■ Problem statement
Look through the entries for the string "badge", and copy each line that holds it.
+--
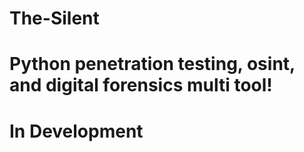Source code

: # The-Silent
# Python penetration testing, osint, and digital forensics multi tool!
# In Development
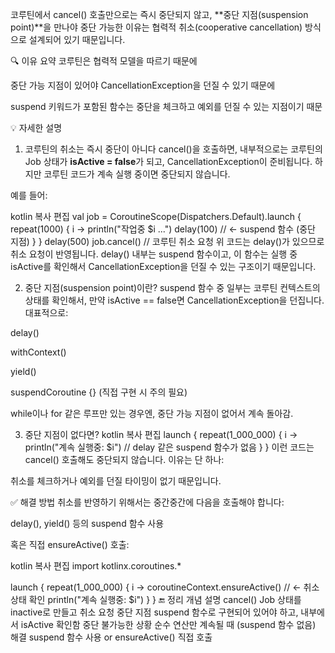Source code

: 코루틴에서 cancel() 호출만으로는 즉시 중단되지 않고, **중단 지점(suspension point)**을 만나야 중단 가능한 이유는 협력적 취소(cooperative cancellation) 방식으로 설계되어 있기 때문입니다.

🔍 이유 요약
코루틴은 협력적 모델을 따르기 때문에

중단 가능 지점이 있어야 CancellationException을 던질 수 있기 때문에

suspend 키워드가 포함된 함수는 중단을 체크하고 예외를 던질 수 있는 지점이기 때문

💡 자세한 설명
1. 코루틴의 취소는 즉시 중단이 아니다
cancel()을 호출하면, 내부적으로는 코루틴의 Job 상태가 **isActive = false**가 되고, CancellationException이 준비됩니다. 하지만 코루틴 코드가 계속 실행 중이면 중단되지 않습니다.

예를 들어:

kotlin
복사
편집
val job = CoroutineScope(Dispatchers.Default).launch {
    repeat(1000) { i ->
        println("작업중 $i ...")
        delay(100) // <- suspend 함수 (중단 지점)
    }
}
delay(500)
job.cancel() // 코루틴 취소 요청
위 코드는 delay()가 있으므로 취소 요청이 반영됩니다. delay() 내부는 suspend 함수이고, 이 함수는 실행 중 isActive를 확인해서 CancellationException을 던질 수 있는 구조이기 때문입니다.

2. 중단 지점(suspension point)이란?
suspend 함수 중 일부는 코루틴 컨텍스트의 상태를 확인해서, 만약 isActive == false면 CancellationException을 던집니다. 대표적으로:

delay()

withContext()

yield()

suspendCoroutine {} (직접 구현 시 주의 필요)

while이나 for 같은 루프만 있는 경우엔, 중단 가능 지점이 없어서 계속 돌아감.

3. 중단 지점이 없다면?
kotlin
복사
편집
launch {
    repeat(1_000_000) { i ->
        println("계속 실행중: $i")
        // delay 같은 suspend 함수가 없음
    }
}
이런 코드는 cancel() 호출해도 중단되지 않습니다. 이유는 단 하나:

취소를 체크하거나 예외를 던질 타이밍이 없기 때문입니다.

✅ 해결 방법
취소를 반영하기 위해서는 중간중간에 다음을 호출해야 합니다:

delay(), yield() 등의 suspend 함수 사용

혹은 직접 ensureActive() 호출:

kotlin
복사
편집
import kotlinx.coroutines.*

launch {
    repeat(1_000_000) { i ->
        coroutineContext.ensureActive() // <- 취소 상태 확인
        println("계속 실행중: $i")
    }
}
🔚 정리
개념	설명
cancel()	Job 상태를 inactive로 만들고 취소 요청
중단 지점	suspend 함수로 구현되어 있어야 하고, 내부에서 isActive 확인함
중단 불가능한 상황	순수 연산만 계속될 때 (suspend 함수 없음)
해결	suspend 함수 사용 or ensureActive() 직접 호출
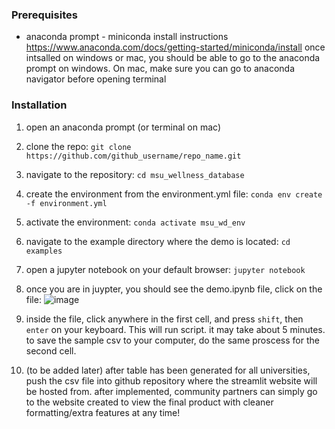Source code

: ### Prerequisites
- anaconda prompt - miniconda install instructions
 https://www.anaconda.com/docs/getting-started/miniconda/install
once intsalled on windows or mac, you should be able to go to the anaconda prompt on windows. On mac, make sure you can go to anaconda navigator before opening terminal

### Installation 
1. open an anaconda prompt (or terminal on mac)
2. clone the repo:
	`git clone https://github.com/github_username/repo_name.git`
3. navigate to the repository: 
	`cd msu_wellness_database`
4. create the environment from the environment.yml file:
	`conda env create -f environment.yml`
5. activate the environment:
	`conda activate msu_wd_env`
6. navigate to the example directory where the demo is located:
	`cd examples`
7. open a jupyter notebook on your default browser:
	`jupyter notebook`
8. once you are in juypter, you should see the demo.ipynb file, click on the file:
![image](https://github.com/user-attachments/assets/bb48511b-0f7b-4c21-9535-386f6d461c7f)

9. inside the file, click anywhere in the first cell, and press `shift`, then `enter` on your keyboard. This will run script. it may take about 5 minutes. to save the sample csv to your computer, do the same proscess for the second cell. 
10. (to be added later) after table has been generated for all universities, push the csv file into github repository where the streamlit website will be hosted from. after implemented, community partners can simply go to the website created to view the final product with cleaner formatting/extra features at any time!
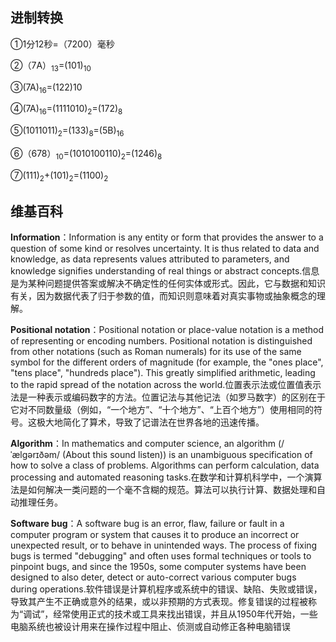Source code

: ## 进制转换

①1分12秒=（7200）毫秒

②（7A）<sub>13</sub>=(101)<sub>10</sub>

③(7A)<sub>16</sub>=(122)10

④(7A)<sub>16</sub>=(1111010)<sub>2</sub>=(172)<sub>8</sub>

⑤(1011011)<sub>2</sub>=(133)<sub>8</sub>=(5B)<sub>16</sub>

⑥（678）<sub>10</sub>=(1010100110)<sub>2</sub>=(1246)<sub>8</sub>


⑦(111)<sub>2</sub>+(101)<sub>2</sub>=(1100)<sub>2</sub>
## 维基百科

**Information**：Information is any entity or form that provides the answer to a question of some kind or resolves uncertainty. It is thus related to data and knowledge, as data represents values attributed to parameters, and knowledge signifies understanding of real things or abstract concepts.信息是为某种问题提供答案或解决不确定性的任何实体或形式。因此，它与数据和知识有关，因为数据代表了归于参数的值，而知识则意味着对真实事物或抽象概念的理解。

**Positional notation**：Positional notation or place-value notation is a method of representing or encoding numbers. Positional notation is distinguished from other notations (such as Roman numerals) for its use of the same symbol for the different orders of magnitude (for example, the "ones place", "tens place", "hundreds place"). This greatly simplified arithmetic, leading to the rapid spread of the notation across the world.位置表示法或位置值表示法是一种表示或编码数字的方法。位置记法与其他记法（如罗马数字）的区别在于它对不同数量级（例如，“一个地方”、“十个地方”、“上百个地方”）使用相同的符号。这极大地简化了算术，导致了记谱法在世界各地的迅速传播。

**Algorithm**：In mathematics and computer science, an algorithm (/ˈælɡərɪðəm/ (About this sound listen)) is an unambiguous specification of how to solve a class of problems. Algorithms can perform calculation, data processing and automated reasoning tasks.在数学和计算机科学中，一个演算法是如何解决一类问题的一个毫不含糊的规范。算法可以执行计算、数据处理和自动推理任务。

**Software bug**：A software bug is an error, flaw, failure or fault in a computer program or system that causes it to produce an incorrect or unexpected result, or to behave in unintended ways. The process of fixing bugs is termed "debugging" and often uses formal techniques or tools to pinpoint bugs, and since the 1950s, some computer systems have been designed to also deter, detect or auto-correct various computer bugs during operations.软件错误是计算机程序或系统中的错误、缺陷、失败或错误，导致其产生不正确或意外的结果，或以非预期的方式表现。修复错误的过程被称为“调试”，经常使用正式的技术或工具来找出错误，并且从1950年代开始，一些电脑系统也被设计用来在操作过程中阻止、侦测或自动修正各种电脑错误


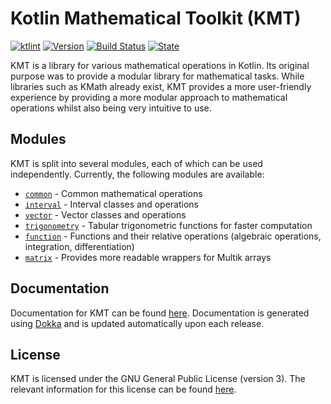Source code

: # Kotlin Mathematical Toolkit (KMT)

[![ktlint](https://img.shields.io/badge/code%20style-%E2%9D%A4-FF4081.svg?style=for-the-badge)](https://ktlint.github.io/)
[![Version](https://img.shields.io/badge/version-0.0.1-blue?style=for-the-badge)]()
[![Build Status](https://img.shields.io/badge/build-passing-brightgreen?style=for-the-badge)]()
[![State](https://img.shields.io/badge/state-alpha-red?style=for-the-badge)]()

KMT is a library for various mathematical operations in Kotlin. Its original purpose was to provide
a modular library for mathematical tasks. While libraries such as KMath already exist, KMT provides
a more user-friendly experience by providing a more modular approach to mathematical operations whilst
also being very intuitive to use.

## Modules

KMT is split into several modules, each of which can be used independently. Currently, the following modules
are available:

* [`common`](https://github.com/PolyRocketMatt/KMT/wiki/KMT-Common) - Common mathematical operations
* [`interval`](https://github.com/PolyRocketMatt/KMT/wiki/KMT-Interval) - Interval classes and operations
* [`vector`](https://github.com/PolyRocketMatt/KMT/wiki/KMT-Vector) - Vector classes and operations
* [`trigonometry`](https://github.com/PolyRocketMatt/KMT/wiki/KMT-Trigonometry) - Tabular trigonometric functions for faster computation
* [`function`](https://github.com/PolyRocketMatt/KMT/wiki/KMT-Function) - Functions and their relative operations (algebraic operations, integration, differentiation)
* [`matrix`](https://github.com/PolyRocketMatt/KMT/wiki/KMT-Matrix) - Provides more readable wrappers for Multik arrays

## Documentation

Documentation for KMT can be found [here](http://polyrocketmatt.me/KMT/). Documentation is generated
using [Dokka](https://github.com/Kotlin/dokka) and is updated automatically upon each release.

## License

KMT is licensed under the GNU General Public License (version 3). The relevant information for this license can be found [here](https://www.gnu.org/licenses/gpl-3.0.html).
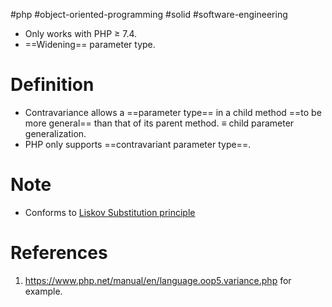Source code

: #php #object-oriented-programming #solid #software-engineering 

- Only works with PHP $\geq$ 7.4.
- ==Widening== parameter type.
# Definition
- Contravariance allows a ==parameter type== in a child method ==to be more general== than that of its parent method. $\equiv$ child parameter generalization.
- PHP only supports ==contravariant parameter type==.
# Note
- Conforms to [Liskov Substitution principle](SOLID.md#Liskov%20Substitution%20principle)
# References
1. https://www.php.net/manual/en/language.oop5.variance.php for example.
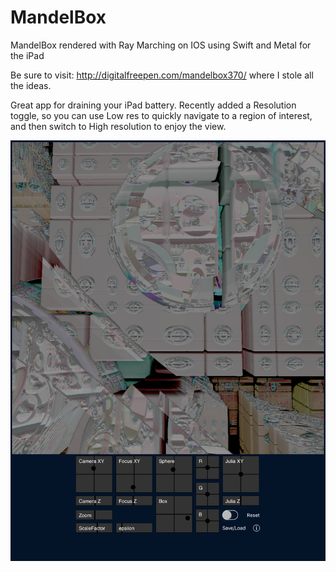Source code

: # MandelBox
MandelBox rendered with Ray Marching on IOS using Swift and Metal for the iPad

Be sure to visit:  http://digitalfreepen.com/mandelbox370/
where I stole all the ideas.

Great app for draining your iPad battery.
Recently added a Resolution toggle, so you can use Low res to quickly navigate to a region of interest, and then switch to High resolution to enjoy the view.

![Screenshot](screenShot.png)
+--
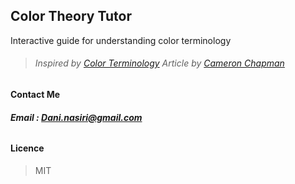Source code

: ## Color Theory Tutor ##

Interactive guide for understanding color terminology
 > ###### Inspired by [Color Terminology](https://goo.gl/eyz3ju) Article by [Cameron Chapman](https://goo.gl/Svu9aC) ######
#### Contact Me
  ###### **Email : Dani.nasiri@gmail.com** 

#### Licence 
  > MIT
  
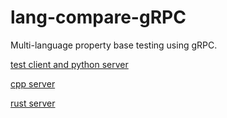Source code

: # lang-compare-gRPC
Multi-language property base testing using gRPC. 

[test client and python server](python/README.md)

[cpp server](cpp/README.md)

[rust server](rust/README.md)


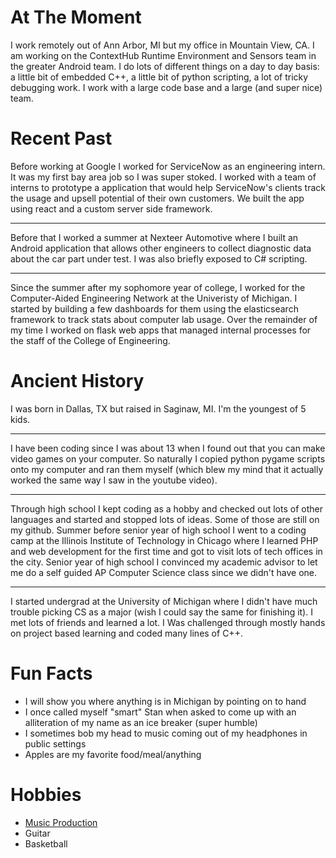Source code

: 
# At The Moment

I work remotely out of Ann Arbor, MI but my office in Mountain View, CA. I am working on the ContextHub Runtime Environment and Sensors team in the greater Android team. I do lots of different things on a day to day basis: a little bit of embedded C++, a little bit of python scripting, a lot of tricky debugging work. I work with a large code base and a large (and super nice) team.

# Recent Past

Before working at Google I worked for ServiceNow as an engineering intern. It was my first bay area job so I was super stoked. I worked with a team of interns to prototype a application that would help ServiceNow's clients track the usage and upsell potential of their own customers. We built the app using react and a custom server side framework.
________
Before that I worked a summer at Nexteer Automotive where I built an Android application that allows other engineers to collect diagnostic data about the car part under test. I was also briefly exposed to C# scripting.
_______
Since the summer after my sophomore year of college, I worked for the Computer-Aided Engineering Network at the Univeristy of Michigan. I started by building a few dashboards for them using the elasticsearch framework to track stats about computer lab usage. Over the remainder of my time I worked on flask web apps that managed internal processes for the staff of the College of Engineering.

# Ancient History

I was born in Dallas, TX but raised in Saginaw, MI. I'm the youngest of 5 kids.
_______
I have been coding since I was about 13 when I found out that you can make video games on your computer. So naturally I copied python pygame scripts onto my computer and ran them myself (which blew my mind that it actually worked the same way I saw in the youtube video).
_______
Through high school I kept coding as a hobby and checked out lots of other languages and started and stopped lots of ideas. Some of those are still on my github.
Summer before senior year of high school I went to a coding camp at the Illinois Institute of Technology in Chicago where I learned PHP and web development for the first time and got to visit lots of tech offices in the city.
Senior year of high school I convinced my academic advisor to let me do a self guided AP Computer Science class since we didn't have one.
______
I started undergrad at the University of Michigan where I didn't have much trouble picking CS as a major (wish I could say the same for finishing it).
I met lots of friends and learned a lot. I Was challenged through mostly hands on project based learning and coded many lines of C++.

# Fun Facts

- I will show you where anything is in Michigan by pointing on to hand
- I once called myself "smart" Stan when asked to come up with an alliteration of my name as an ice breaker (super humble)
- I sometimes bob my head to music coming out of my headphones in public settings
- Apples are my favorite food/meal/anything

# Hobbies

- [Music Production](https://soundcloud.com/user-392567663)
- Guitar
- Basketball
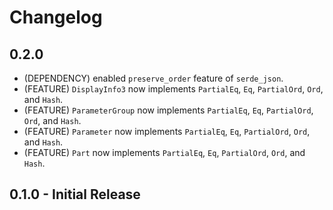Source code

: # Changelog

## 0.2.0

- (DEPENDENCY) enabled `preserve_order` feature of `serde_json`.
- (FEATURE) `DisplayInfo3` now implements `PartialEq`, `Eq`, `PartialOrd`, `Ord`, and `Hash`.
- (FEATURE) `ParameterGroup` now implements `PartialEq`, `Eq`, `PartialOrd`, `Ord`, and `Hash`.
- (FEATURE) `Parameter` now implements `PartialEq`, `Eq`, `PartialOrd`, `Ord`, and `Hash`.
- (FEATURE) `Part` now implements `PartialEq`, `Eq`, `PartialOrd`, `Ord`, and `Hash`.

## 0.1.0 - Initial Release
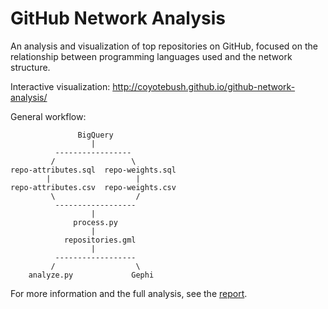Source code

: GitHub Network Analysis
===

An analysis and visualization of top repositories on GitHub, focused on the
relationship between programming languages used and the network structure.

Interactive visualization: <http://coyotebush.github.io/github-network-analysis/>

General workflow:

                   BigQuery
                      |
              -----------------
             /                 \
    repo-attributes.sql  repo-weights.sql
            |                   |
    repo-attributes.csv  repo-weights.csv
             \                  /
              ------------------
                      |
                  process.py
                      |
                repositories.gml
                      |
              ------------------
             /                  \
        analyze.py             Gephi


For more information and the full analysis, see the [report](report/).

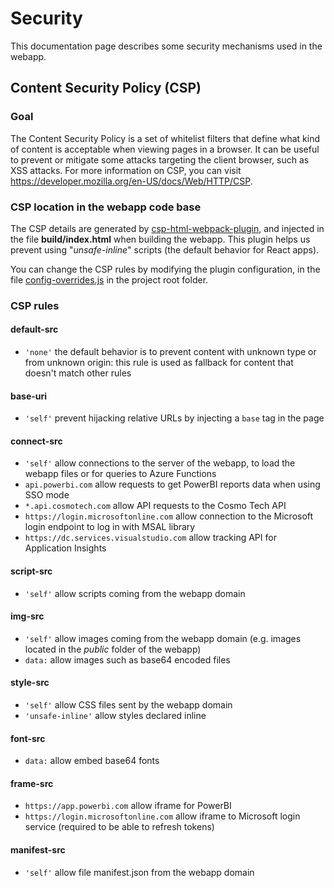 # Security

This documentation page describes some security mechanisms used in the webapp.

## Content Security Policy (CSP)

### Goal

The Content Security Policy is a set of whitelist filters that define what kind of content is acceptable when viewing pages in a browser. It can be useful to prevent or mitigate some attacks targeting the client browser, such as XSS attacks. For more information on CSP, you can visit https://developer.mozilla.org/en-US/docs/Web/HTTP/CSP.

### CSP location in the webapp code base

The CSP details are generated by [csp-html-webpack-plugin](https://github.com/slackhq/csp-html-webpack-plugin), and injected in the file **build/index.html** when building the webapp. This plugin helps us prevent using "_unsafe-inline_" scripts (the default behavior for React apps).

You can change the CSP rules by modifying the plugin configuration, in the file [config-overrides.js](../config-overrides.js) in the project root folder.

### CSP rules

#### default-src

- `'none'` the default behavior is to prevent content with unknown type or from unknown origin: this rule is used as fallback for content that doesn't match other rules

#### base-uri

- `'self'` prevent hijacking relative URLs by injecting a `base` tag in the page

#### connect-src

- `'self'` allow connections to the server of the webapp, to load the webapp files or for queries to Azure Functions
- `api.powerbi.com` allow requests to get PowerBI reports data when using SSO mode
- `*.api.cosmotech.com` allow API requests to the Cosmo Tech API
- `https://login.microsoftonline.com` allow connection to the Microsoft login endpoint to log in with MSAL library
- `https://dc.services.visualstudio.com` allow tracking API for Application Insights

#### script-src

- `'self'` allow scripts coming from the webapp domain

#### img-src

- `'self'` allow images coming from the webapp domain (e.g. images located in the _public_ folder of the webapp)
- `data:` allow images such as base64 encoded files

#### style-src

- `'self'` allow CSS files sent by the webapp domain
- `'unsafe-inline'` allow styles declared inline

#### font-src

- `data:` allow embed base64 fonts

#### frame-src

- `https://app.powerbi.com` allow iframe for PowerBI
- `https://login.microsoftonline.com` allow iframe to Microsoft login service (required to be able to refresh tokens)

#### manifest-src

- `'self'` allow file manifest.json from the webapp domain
+--
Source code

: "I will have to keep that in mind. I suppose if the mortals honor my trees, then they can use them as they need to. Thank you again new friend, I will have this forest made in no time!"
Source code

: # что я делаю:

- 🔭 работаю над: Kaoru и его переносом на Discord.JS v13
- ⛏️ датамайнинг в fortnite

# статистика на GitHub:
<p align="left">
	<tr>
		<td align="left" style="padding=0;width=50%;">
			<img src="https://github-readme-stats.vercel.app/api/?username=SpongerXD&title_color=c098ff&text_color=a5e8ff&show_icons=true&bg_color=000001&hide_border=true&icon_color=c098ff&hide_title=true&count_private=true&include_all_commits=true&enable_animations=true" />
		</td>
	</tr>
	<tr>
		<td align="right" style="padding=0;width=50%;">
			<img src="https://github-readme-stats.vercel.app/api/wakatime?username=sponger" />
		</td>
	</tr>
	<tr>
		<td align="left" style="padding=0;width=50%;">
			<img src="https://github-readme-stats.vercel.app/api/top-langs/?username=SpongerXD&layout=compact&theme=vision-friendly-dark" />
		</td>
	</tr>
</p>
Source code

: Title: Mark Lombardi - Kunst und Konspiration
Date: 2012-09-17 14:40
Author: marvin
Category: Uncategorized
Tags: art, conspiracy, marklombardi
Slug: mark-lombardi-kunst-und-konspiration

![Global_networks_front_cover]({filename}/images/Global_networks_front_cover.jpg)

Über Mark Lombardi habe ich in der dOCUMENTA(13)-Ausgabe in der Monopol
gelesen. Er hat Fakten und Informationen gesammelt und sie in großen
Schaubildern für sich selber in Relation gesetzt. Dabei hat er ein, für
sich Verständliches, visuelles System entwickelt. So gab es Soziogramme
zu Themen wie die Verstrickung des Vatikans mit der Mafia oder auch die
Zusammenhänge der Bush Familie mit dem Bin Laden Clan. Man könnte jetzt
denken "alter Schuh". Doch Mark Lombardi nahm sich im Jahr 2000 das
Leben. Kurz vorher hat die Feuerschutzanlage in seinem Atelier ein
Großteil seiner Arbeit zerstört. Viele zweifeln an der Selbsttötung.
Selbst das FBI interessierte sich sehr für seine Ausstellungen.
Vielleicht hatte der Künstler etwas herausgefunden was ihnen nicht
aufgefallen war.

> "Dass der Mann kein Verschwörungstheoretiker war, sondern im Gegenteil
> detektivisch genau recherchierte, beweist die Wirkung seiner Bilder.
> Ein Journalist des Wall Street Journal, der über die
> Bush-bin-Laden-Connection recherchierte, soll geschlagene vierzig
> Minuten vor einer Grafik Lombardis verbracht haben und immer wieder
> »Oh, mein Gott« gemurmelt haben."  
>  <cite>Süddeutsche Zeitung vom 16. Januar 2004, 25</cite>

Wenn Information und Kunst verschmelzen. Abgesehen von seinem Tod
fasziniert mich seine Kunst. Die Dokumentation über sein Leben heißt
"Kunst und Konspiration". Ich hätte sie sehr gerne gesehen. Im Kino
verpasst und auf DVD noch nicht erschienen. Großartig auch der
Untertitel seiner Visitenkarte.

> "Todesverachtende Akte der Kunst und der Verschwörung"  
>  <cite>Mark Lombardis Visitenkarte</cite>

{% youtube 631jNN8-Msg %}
+--
■ Answer to this problem
[![ktlint](https://img.shields.io/badge/code%20style-%E2%9D%A4-FF4081.svg?style=for-the-badge)](https://ktlint.github.io/)
[![Version](https://img.shields.io/badge/version-0.0.1-blue?style=for-the-badge)]()
[![Build Status](https://img.shields.io/badge/build-passing-brightgreen?style=for-the-badge)]()
[![State](https://img.shields.io/badge/state-alpha-red?style=for-the-badge)]()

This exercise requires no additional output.